- What is expected
Count every line below that holds the word "repository", and give the number with no other words.

(Plain-text document sources)
= Beginning of Section =
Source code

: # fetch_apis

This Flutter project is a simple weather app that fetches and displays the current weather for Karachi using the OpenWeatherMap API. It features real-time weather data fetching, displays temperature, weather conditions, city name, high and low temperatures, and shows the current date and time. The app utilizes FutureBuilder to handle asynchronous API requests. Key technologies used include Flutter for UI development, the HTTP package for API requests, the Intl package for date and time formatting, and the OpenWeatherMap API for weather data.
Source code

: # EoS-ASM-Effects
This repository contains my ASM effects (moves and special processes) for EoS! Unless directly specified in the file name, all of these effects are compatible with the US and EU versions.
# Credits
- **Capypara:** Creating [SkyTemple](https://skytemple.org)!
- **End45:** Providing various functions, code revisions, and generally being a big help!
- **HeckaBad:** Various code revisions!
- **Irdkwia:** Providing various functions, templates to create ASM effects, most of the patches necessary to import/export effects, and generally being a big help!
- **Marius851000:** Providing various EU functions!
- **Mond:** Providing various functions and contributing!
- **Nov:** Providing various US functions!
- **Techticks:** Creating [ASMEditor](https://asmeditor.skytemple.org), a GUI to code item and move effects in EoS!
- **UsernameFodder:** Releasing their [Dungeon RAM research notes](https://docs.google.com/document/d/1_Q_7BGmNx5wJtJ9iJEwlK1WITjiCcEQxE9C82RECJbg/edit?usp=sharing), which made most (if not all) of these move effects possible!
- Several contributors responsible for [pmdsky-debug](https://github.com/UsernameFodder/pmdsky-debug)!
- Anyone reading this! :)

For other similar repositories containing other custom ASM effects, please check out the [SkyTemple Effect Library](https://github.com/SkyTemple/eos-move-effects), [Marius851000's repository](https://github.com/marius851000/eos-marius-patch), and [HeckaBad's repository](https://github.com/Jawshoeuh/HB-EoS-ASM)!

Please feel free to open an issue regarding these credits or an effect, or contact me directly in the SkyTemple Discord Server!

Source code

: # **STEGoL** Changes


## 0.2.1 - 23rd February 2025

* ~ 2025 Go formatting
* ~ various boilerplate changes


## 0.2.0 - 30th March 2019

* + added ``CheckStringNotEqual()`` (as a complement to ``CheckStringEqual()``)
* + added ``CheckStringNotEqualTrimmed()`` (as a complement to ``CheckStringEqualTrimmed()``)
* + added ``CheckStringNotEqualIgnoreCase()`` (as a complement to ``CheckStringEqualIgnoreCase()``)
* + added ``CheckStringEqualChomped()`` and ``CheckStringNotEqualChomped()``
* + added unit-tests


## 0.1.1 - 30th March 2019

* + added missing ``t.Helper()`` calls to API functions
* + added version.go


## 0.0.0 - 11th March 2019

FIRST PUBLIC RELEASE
= End of Section =
- Answer box
2